Deepwater cementing at the Gjallar ridge offshore Norway
Cementing in low temperature environment, shallow water flows, and hydrates
In addition to the low temperatures, typical deepwater conditions are present at the Gjallar ridge including poorly consolidated sediments at the seabed, possible shallow water flow zones, hydrates, and ooze sediments.
In 1996, Saga Petroleum (now part of Norsk Hydro) was awarded an operator license in four blocks located 400 km north west of Bod;oslash&, in the northern part of the Norwegian sea. Five deepwater areas were opened for exploration drilling in the same licensing round. The water depth is in the range of 1,300-1,400 meters in the area known as the Gjallar Ridge. The weather and current conditions are known to be among the toughest in the world.
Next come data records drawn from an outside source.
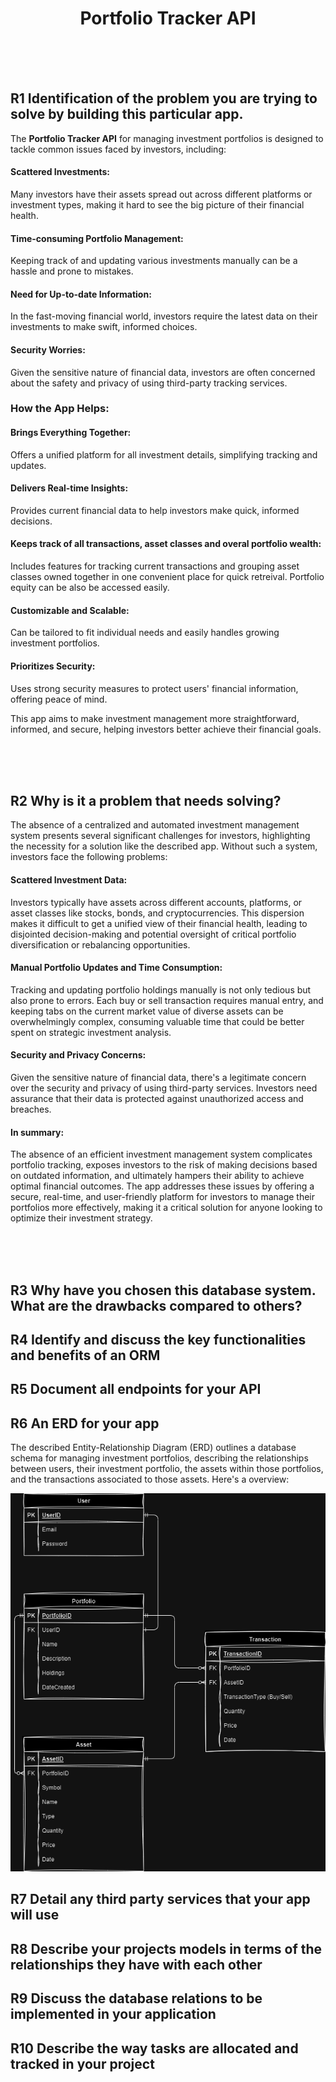 # <center>Portfolio Tracker API</center>

<br>
<br>
<br>

## R1 Identification of the problem you are trying to solve by building this particular app.

The <b>Portfolio Tracker API</b> for managing investment portfolios is designed to tackle common issues faced by investors, including:

#### Scattered Investments: 
Many investors have their assets spread out across different platforms or investment types, making it hard to see the big picture of their financial health.

#### Time-consuming Portfolio Management: 
Keeping track of and updating various investments manually can be a hassle and prone to mistakes.

#### Need for Up-to-date Information: 
In the fast-moving financial world, investors require the latest data on their investments to make swift, informed choices.

#### Security Worries: 
Given the sensitive nature of financial data, investors are often concerned about the safety and privacy of using third-party tracking services.

### How the App Helps:

#### Brings Everything Together: 
Offers a unified platform for all investment details, simplifying tracking and updates.

#### Delivers Real-time Insights: 
Provides current financial data to help investors make quick, informed decisions.

#### Keeps track of all transactions, asset classes and overal portfolio wealth: 
Includes features for tracking current transactions and grouping asset classes owned together in one convenient place for quick retreival. Portfolio equity can be also be accessed easily.

#### Customizable and Scalable: 
Can be tailored to fit individual needs and easily handles growing investment portfolios.

#### Prioritizes Security: 
Uses strong security measures to protect users' financial information, offering peace of mind.

This app aims to make investment management more straightforward, informed, and secure, helping investors better achieve their financial goals.

<br>
<br>
<br>

## R2 Why is it a problem that needs solving?

The absence of a centralized and automated investment management system presents several significant challenges for investors, highlighting the necessity for a solution like the described app. Without such a system, investors face the following problems:

#### Scattered Investment Data: 
Investors typically have assets across different accounts, platforms, or asset classes like stocks, bonds, and cryptocurrencies. This dispersion makes it difficult to get a unified view of their financial health, leading to disjointed decision-making and potential oversight of critical portfolio diversification or rebalancing opportunities.

#### Manual Portfolio Updates and Time Consumption: 
Tracking and updating portfolio holdings manually is not only tedious but also prone to errors. Each buy or sell transaction requires manual entry, and keeping tabs on the current market value of diverse assets can be overwhelmingly complex, consuming valuable time that could be better spent on strategic investment analysis.

#### Security and Privacy Concerns: 
Given the sensitive nature of financial data, there's a legitimate concern over the security and privacy of using third-party services. Investors need assurance that their data is protected against unauthorized access and breaches.

#### In summary:
The absence of an efficient investment management system complicates portfolio tracking, exposes investors to the risk of making decisions based on outdated information, and ultimately hampers their ability to achieve optimal financial outcomes. The app addresses these issues by offering a secure, real-time, and user-friendly platform for investors to manage their portfolios more effectively, making it a critical solution for anyone looking to optimize their investment strategy. 

<br>
<br>
<br>

## R3 Why have you chosen this database system. What are the drawbacks compared to others?

## R4 Identify and discuss the key functionalities and benefits of an ORM

## R5 Document all endpoints for your API

## R6 An ERD for your app

The described Entity-Relationship Diagram (ERD) outlines a database schema for managing investment portfolios, describing the relationships between users, their investment portfolio, the assets within those portfolios, and the transactions associated to those assets. Here's a overview:

<img src="./Images/Portfolio-Tracker-API_ERD.png"></img>

## R7 Detail any third party services that your app will use

## R8 Describe your projects models in terms of the relationships they have with each other

## R9 Discuss the database relations to be implemented in your application

## R10 Describe the way tasks are allocated and tracked in your project
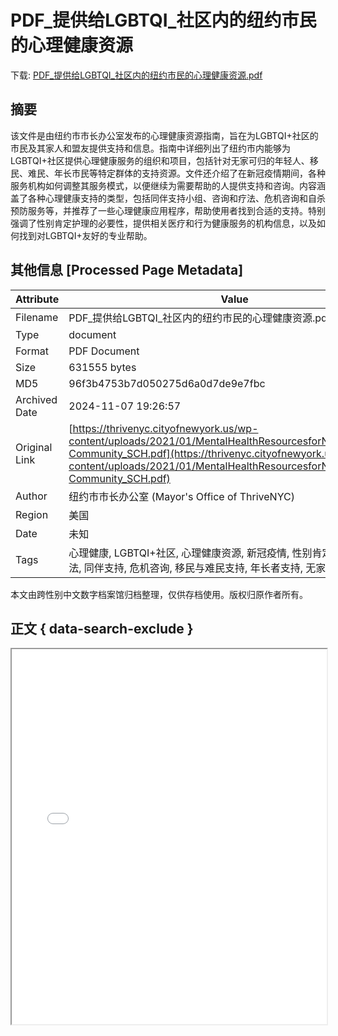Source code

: # PDF_提供给LGBTQI_社区内的纽约市民的心理健康资源

<!-- tcd_download_link -->
下载: <a href="PDF_提供给LGBTQI_社区内的纽约市民的心理健康资源.pdf" download>PDF_提供给LGBTQI_社区内的纽约市民的心理健康资源.pdf</a>
<!-- tcd_download_link_end -->

## 摘要

<!-- tcd_abstract -->
该文件是由纽约市市长办公室发布的心理健康资源指南，旨在为LGBTQI+社区的市民及其家人和盟友提供支持和信息。指南中详细列出了纽约市内能够为LGBTQI+社区提供心理健康服务的组织和项目，包括针对无家可归的年轻人、移民、难民、年长市民等特定群体的支持资源。文件还介绍了在新冠疫情期间，各种服务机构如何调整其服务模式，以便继续为需要帮助的人提供支持和咨询。内容涵盖了各种心理健康支持的类型，包括同伴支持小组、咨询和疗法、危机咨询和自杀预防服务等，并推荐了一些心理健康应用程序，帮助使用者找到合适的支持。特别强调了性别肯定护理的必要性，提供相关医疗和行为健康服务的机构信息，以及如何找到对LGBTQI+友好的专业帮助。

<!-- tcd_abstract_end -->

## 其他信息 [Processed Page Metadata]

| Attribute       | Value                                  |
|-----------------|----------------------------------------|
| Filename        | PDF_提供给LGBTQI_社区内的纽约市民的心理健康资源.pdf                             |
| Type            | document                                 |
| Format          | PDF Document                               |
| Size            | 631555 bytes                           |
| MD5             | 96f3b4753b7d050275d6a0d7de9e7fbc                                  |
| Archived Date   | 2024-11-07 19:26:57                             |
| Original Link   | [https://thrivenyc.cityofnewyork.us/wp-content/uploads/2021/01/MentalHealthResourcesforNYintheLGBTQI-Community_SCH.pdf](https://thrivenyc.cityofnewyork.us/wp-content/uploads/2021/01/MentalHealthResourcesforNYintheLGBTQI-Community_SCH.pdf)                         |
| Author          | 纽约市市长办公室 (Mayor's Office of ThriveNYC)                               |
| Region          | 美国                               |
| Date            | 未知                                 |
| Tags            | 心理健康, LGBTQI+社区, 心理健康资源, 新冠疫情, 性别肯定护理, 咨询与疗法, 同伴支持, 危机咨询, 移民与难民支持, 年长者支持, 无家可归者支持                                 |

本文由跨性别中文数字档案馆归档整理，仅供存档使用。版权归原作者所有。


## 正文 { data-search-exclude }

<!-- tcd_main_text -->
<iframe src="../PDF_提供给LGBTQI_社区内的纽约市民的心理健康资源.pdf" width="100%" height="600px">
    <p>无法显示PDF，请下载查看。</p>
</iframe>
<!-- tcd_main_text_end -->

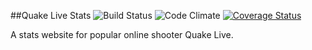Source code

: ##Quake Live Stats
![Build Status](https://codeship.com/projects/ec5be100-006b-0134-2fb7-62bf2e8b1bf1/status?branch=master)
![Code Climate](https://codeclimate.com/github/tomfafard/live_stats.png)
[![Coverage Status](https://coveralls.io/repos/github/tomfafard/live_stats/badge.svg?branch=master)](https://coveralls.io/github/tomfafard/live_stats?branch=master)


A stats website for popular online shooter Quake Live.
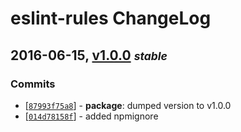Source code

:# eslint-rules ChangeLog

## 2016-06-15, [v1.0.0](https://github.com/magora-labs/eslint-rules/tree/v1.0.0) **_<small>stable</small>_**

### Commits

  - [[`87993f75a8`](https://github.com/magora-labs/eslint-rules/commit/87993f75a8d158a61a365b9b2eecb930bab302b0)] - **package**: dumped version to v1.0.0
  - [[`014d78158f`](https://github.com/magora-labs/eslint-rules/commit/014d78158f1093f9aa447dae1cde539a5a59adb4)] - added npmignore
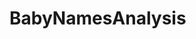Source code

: # BabyNamesAnalysis
<!DOCTYPE html>
<html>
<head><meta charset="utf-8" />

<title>BabyNamesAnalysis</title>

<script src="https://cdnjs.cloudflare.com/ajax/libs/require.js/2.1.10/require.min.js"></script>
<script src="https://cdnjs.cloudflare.com/ajax/libs/jquery/2.0.3/jquery.min.js"></script>
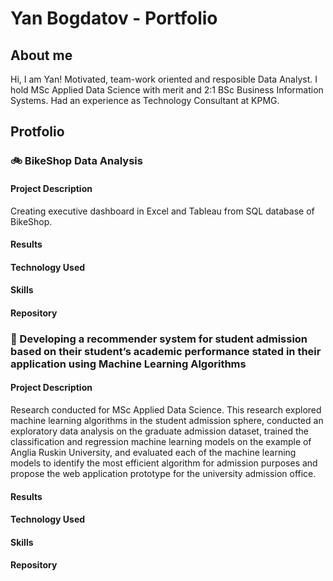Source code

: # Yan Bogdatov - Portfolio
## About me
Hi, I am Yan! Motivated, team-work oriented and resposible Data Analyst. I hold MSc Applied Data Science with merit and 2:1 BSc Business Information Systems. Had an experience as Technology Consultant at KPMG.
## Protfolio
### :bike: BikeShop Data Analysis
#### Project Description
Creating executive dashboard in Excel and Tableau from SQL database of BikeShop.
#### Results
#### Technology Used
#### Skills
#### Repository
### :book: Developing a recommender system for student admission based on their student’s academic performance stated in their application using Machine Learning Algorithms
#### Project Description
Research conducted for MSc Applied Data Science. This research explored machine learning algorithms in the student admission sphere, conducted an exploratory data analysis on the graduate admission dataset, trained the classification and regression machine learning models on the example of Anglia Ruskin University, and evaluated each of the machine learning models to identify the most efficient algorithm for admission purposes and propose the web application prototype for the university admission office.
#### Results
#### Technology Used
#### Skills
#### Repository 
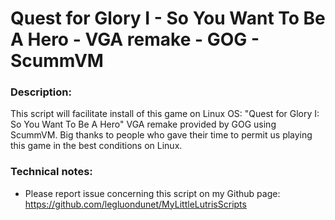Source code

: # Quest for Glory I - So You Want To Be A Hero - VGA remake - GOG - ScummVM

### Description:
This script will facilitate install of this game on Linux OS:
"Quest for Glory I: So You Want To Be A Hero" VGA remake provided by GOG using ScummVM.
Big thanks to people who gave their time to permit us playing this game in the best conditions on Linux.

### Technical notes:
- Please report issue concerning this script on my Github page:
https://github.com/legluondunet/MyLittleLutrisScripts

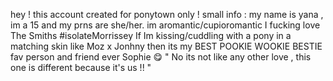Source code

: hey ! this account created for ponytown only !
small info : my name is yana , im a 15 and my prns are she/her. im aromantic/cupioromantic
I fucking love The Smiths #isolateMorrissey
If Im kissing/cuddling with a pony in a matching skin like Moz x Jonhny then its my BEST POOKIE WOOKIE BESTIE fav person and friend ever Sophie 😋
" No its not like any other love , this one is different because it's us !! "
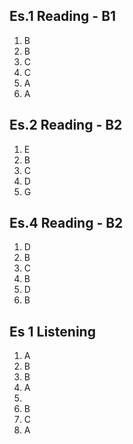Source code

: ## Es.1 Reading - B1

1. B
2. B
3. C
4. C
5. A 
6. A

## Es.2 Reading - B2
1. E
2. B
3. C
4. D
5. G

## Es.4 Reading - B2	

1. D
2. B
3. C 
4. B 
5. D
6. B


## Es 1 Listening
1. A
2. B
3. B
4. A
5. 
6. B
7. C 
8. A 

<!--stackedit_data:
eyJoaXN0b3J5IjpbLTg2OTI0MDY0NiwtNDU5Mzg4MzM0LC03OT
UxNTA0NTYsNTUzNDYzNDgyLC0xMTYxMTExMzg2LC02MDA5Mzkx
MzEsLTk4ODE5ODI0Myw3OTM3OTI2MDRdfQ==
-->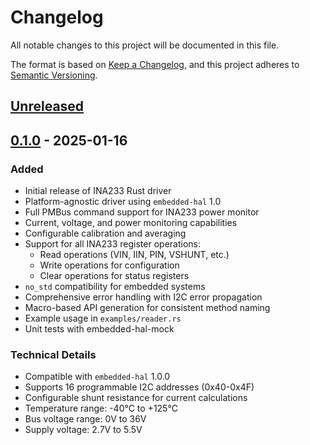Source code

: # Changelog

All notable changes to this project will be documented in this file.

The format is based on [Keep a Changelog](https://keepachangelog.com/en/1.1.0/),
and this project adheres to [Semantic Versioning](https://semver.org/spec/v2.0.0.html).

## [Unreleased]

## [0.1.0] - 2025-01-16

### Added
- Initial release of INA233 Rust driver
- Platform-agnostic driver using `embedded-hal` 1.0
- Full PMBus command support for INA233 power monitor
- Current, voltage, and power monitoring capabilities
- Configurable calibration and averaging
- Support for all INA233 register operations:
  - Read operations (VIN, IIN, PIN, VSHUNT, etc.)
  - Write operations for configuration
  - Clear operations for status registers
- `no_std` compatibility for embedded systems
- Comprehensive error handling with I2C error propagation
- Macro-based API generation for consistent method naming
- Example usage in `examples/reader.rs`
- Unit tests with embedded-hal-mock

### Technical Details
- Compatible with `embedded-hal` 1.0.0
- Supports 16 programmable I2C addresses (0x40-0x4F)
- Configurable shunt resistance for current calculations
- Temperature range: -40°C to +125°C
- Bus voltage range: 0V to 36V
- Supply voltage: 2.7V to 5.5V

[unreleased]: https://github.com/PixmaNts/ina233-rs/compare/v0.1.0...HEAD
[0.1.0]: https://github.com/PixmaNts/ina233-rs/releases/tag/v0.1.0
Saga Petroleum completed the drilling of exploration well 6704/12-1 on the Gjallar Ridge in July of 1999. The water depth, 1,352 meters, was the deepest in which a well has yet been drilled in Norway, and, at 400 km from the coast of mid-Norway, one of the farthest yet drilled from land. It was the first deepwater well for both Saga and drilling contractor Saipem. The 4th generation semisubmersible drilling rig, Scarabeo 5, was used to drill the well.
Saga's great hopes for the well were disappointed as no hydrocarbon discovery was made. But although the well was unsuccessful in terms of making a discovery, it can lay claim to be a model as a drilling operation, thanks to a meticulous process of planning and implementation.
Due to undercooled return currents from the Arctic Ocean, the seabed temperature in the area has been measured at -2
Saipem's Scarebeo 5 drilled the 6704/12-1 well on the Gjaller Ridge in 1,352 meters water depth.
Underlying an approximately 100 meter thick Quartenary sequence starting at seabed, a massive 600-meter thick soft biogenetic ooze sequence was prognosed. This sequence was not penetrated by any of the other deepwater wells offshore Norway, and information was limited to some data from shallow drilling by the Norwegian Deepwater Programme (NDP) and other research programs.
Due to the low density of these sediments, 1.4-1.6 SG, the formation integrity was found to be very low. This is particularly challenging during cementing operations for the 20-in. casing. The requirement is to cement this casing in its entire length with returns to seabed.
The key issues in cement design in an environment like this are low slurry density, rapid strength development and as short transition times as possible.
The quality of the lithological and pressure prognoses is very important to perform safe and efficient drilling operations. Despite the distance of 75 km to the nearest well and the complex geological ties in the area, the pressure and lithological prognoses proved to be very accurate. The main reservoir turned out to be slightly younger than prognosed (Late Campanian versus Maas-trichtian), and the total depth of the well seems to be in the Santonian, while the prognosis suggested a Turonian age.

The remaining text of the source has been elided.